Aux portes de Rennes, la chapelle du château de Fontenay dévoile mille ans d'architecture bretonne : fenêtre rayonnante du XIVe siècle, maçonnerie pré-romane et vestiges d'une seigneurie médiévale parmi les plus puissantes du pays rennais.
Au cœur de la commune de Chartres-de-Bretagne, à quelques lieues de Rennes, le château de Fontenay est l'un de ces lieux où le temps a laissé ses empreintes superposées sans jamais effacer les plus anciennes. De la grande seigneurie médiévale qui dominait autrefois le pays rennais, il ne subsiste aujourd'hui qu'un ensemble fragmentaire mais d'une rare densité historique : la chapelle castrale, une partie des communs et un segment des douves qui ceignaient jadis l'ensemble fortifié.
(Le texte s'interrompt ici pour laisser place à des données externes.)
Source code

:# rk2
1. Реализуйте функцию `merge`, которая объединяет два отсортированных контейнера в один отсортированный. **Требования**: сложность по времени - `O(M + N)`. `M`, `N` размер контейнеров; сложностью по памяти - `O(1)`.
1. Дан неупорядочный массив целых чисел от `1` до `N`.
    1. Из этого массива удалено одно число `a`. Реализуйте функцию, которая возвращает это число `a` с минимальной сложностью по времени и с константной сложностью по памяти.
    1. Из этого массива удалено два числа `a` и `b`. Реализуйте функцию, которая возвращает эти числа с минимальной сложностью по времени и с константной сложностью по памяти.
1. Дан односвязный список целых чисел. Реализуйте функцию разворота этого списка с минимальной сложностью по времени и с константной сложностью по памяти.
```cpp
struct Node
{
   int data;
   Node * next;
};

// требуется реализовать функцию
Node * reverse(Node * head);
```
Ce qui pourrait sembler une ruine se révèle en réalité un document architectural exceptionnel, lisible comme un livre de pierre pour qui prend le temps d'en déchiffrer les strates. Ce qui rend Fontenay véritablement singulier, c'est la coexistence en un seul édifice de trois grandes époques de l'architecture religieuse occidentale. La chapelle cumule une maçonnerie antérieure au XIIe siècle à sa base nord — probablement héritée d'un sanctuaire carolingien ou proto-roman —, une fenêtre rayonnante du XIVe siècle d'une remarquable élégance gothique sur son pignon est, et des ouvertures cintrées de la fin de la Renaissance sur ses façades nord et sud. Rares sont les chapelles castrales à offrir un tel panorama stylistique sur une si petite surface. L'expérience de visite est intimiste et méditative. Sans les foules qui envahissent les grandes forteresses brettonnes, Fontenay invite à une déambulation attentive : lire les assises de pierre, comparer les fenêtres d'époques différentes, imaginer les tours disparues et le jeu de paume qui animait la cour seigneuriale. Le visiteur passionné de patrimoine trouvera ici une matière à réflexion inépuisable. Le cadre environnant, dans la plaine de la Vilaine, conserve une douceur champêtre que la périurbanisation rennaise n'a pas encore totalement absorbée. Les douves partiellement conservées rappellent que ce château était conçu comme une place forte, dominant les voies de communication qui irriguaient le pays de Rennes au Moyen Âge. Un monument discret, inscrit aux Monuments Historiques depuis 1975, et qui mérite bien mieux que l'oubli dans lequel il est parfois tenu.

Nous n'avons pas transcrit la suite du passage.